EXERCISE INSTRUCTIONS. When a line of the records contains "inline", copy it.

Top of THE DATA

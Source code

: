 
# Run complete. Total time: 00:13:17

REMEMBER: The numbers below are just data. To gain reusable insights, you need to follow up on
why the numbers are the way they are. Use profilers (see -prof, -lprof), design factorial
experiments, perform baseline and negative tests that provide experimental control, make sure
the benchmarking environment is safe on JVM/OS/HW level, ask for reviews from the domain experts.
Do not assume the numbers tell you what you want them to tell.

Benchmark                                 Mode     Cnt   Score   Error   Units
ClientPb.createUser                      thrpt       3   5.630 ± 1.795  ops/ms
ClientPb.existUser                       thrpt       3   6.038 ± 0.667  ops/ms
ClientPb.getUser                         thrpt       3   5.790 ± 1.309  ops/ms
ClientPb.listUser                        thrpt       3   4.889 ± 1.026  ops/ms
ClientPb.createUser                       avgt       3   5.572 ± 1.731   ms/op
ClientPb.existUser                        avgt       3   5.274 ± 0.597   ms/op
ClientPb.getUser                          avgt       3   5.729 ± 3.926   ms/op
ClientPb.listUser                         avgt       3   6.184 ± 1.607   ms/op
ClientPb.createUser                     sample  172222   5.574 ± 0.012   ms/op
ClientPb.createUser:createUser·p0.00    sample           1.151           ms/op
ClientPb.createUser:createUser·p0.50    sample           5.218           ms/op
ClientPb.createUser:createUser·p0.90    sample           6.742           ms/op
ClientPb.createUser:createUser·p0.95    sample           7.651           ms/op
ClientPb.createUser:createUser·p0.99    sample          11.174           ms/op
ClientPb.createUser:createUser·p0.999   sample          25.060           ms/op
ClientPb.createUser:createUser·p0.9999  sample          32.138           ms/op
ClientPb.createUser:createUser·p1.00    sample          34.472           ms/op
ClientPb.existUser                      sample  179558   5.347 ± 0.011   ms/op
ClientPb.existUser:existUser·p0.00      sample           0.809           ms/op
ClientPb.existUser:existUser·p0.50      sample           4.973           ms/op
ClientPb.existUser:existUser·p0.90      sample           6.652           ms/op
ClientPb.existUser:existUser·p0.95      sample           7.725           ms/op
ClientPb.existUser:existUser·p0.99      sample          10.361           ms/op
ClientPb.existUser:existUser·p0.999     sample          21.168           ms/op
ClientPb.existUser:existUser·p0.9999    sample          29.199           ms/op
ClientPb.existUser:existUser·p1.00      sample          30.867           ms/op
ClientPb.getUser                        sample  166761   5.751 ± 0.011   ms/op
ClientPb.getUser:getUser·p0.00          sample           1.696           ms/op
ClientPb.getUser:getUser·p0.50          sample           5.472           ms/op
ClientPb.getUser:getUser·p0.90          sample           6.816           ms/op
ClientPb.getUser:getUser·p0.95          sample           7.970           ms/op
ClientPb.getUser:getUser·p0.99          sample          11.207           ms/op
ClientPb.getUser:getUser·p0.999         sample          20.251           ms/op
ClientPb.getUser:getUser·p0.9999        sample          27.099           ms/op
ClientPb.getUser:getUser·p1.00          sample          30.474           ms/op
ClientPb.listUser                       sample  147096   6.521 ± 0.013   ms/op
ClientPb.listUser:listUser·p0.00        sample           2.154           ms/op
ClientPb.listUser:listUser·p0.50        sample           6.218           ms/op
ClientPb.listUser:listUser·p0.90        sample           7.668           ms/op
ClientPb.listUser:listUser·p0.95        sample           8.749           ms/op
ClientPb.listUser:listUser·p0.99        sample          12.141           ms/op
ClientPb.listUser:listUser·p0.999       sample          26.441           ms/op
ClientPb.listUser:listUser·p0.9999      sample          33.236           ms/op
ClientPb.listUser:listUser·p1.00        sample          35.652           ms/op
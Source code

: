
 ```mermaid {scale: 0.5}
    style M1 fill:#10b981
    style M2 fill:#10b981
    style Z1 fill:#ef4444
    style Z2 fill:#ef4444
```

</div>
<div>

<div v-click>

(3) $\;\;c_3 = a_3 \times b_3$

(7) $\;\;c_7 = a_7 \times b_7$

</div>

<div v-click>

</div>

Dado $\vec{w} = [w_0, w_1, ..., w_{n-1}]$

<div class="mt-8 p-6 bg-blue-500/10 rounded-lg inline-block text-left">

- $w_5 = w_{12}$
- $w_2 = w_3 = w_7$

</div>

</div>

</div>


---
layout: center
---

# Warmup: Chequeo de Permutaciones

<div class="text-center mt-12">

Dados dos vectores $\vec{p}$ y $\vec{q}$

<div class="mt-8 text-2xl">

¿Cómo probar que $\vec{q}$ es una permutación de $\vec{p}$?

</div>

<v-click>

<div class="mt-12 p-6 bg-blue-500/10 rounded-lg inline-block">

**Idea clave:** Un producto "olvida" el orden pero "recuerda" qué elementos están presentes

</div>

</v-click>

Bottom of THE DATA

EXERCISE ANSWER.
<div class="mt-8 p-6 bg-blue-500/10 rounded-lg inline-block text-left">
<div class="mt-12 p-6 bg-blue-500/10 rounded-lg inline-block">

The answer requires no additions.